Un judío de Nueva York, de familia rica e inclinada a las artes, humanista, que apoyaba a los comunistas de los años 30, capaz de leer los tres tomos en alemán de Das Kapital en cuatro o cinco días.
Navegante y amante de la naturaleza que devoraba poesía francesa y el Bhagavad Gita en sánscrito, que adoraba The Waste Land, de T. S. Eliot, y escribía poesía al tiempo que descifraba los enigmas de la mecánica cuántica y buscaba remedio para sus conflictos y depresiones en las obras de Freud.
Con un lado autodestructivo, sabiéndose muy superior intelectualmente, con una ambición desmedida, nunca encajó del todo el hecho de ser judío y discriminado por algo.
Era, claro está, un enamorado del poder y la gloria; un niño bien que preparaba los martinis perfectos; el científico más famoso del mundo que sería acosado y humillado en las audiencias de 1954 por los anticomunistas que lo detestaban por su pasado de izquierda y su oposición a nuevas armas nucleares.

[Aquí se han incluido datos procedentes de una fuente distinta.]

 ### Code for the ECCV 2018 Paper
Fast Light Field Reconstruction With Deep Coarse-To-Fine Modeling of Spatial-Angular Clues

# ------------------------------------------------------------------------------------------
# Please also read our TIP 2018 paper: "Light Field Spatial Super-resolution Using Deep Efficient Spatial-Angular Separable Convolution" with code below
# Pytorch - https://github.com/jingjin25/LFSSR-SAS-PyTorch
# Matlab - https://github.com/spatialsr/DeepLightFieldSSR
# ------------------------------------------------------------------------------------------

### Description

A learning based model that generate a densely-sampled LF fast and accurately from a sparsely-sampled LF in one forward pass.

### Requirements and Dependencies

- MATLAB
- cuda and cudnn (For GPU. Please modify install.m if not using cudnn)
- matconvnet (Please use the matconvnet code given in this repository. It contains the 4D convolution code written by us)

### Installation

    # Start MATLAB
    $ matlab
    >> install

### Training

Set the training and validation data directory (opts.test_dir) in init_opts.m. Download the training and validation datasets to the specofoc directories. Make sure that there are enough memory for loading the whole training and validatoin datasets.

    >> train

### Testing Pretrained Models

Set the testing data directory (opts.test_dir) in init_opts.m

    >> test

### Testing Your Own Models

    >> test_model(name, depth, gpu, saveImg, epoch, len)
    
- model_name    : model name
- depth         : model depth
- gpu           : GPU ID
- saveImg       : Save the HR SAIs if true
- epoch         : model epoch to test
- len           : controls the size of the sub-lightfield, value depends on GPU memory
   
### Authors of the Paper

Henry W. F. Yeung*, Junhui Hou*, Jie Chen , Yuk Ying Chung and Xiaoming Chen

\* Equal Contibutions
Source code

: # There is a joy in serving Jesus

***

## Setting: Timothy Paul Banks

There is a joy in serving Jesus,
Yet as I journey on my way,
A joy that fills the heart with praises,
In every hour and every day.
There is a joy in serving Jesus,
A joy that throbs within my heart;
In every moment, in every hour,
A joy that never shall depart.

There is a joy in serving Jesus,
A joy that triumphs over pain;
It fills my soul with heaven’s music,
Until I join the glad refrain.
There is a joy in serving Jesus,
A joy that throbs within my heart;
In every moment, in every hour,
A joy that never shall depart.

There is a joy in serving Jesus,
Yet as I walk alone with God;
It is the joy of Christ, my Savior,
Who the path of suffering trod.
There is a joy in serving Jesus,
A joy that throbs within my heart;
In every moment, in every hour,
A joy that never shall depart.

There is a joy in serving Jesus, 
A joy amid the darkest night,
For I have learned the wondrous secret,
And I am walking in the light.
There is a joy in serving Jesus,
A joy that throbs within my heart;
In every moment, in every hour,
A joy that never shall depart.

Flaco, de rostro huesudo e intensos ojos azules, con sombrero alón y un incesante cigarrillo en los labios, cuando no una pipa, era ya un ícono desde su juventud.
De apariencia frágil pero muy recio, capaz de recorrer las montañas de Nuevo México a caballo durante días, durmiendo bajo la lluvia o las estrellas, cuya extinción dedujo con pura especulación teórica.
Dominante, irresistible, ese profesor de Berkeley y el Caltech cuyo fulgor intelectual y don de lenguas encandilaban a todos, empezando por las mujeres, era el hombre que iba a dirigir el proyecto más ambicioso del siglo con un grupo de físicos brillantes que querían adelantarse a los nazis en la construcción de una bomba atómica para salvar al mundo.
Pero les salió la bigotera al revés. Aunque Alemania se rindió en mayo del 45, atrapados en el vértigo de la investigación y el conocimiento, el equipo siguió febril con el proyecto hasta la primera explosión en el desierto de Nuevo México.
Solo entonces, cuando vieron el poder diabólico que habían desatado, empezaron a arrepentirse, pero ya era tarde pues la decisión pasó a manos de los militares y la Casa Blanca, que ordenó arrojarla sobre Hiroshima y Nagasaki cuando Japón ya estaba derrotado y sus ciudades arrasadas por las bombas de napalm.
Desde entonces, Oppie, como le llamaban sus amigos, se opuso públicamente a construir más bombas y propuso un acuerdo mundial para vetarlas. Pero el presidente Truman lo calificó de “llorón” y uno de los científicos diría, años después, en el imprescindible documental The Day After Trinity que, al igual que Fausto, Oppie había vendido su alma al diablo a cambio de poder y sabiduría. Y de allí no había vuelta atrás.
Quizá por eso, doblegado por la culpa, aceptó sin pelear, como una expiación, las audiencias amañadas del 54 que lo derrocaron de su pedestal.
Lo cierto es que la bomba desató la carrera armamentística con la Unión Soviética e instauró la inacabable Guerra Fría que, luego de una tregua hipócrita, ha sido reactivada por la política expansionista de Vladímir Putin, quien chantajea a Occidente con su inmenso arsenal nuclear y esos misiles hipersónicos que pueden alcanzar a Estados Unidos.
Todo esto viene a cuento por la película de Christopher Nolan en la que Cillian Murphy interpreta a Oppenheimer, acolitado por actores de la talla de Robert Downey Jr. y Matt Damon. Antes de verla, para ponerme en autos, como dicen los abogados, leí Prometeo americano: el triunfo y la tragedia de J. Robert Oppenheimer, jugosa biografía que se alarga un poco en el tema del comunismo y la caza de brujas, tal como la película.
Clave final: cuando le preguntaron a Oppie por los 10 libros que más influyeron en su vida, su lista empezó con Las flores del mal, de Baudelaire, y remató con Hamlet. Eso lo explica todo, ¿o no?